━━ Dataset

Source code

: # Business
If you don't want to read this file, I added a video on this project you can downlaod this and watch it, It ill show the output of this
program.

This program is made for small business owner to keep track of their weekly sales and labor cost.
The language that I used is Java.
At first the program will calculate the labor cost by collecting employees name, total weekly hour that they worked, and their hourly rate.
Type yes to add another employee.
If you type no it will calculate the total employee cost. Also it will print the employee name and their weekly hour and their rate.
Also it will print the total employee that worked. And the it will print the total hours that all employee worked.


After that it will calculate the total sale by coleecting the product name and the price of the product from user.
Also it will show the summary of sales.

━━━━

- Problem:
Output every record verbatim.

- Response box:
Source code

: # Business
If you don't want to read this file, I added a video on this project you can downlaod this and watch it, It ill show the output of this
program.

This program is made for small business owner to keep track of their weekly sales and labor cost.
The language that I used is Java.
At first the program will calculate the labor cost by collecting employees name, total weekly hour that they worked, and their hourly rate.
Type yes to add another employee.
If you type no it will calculate the total employee cost. Also it will print the employee name and their weekly hour and their rate.
Also it will print the total employee that worked. And the it will print the total hours that all employee worked.


After that it will calculate the total sale by coleecting the product name and the price of the product from user.
Also it will show the summary of sales.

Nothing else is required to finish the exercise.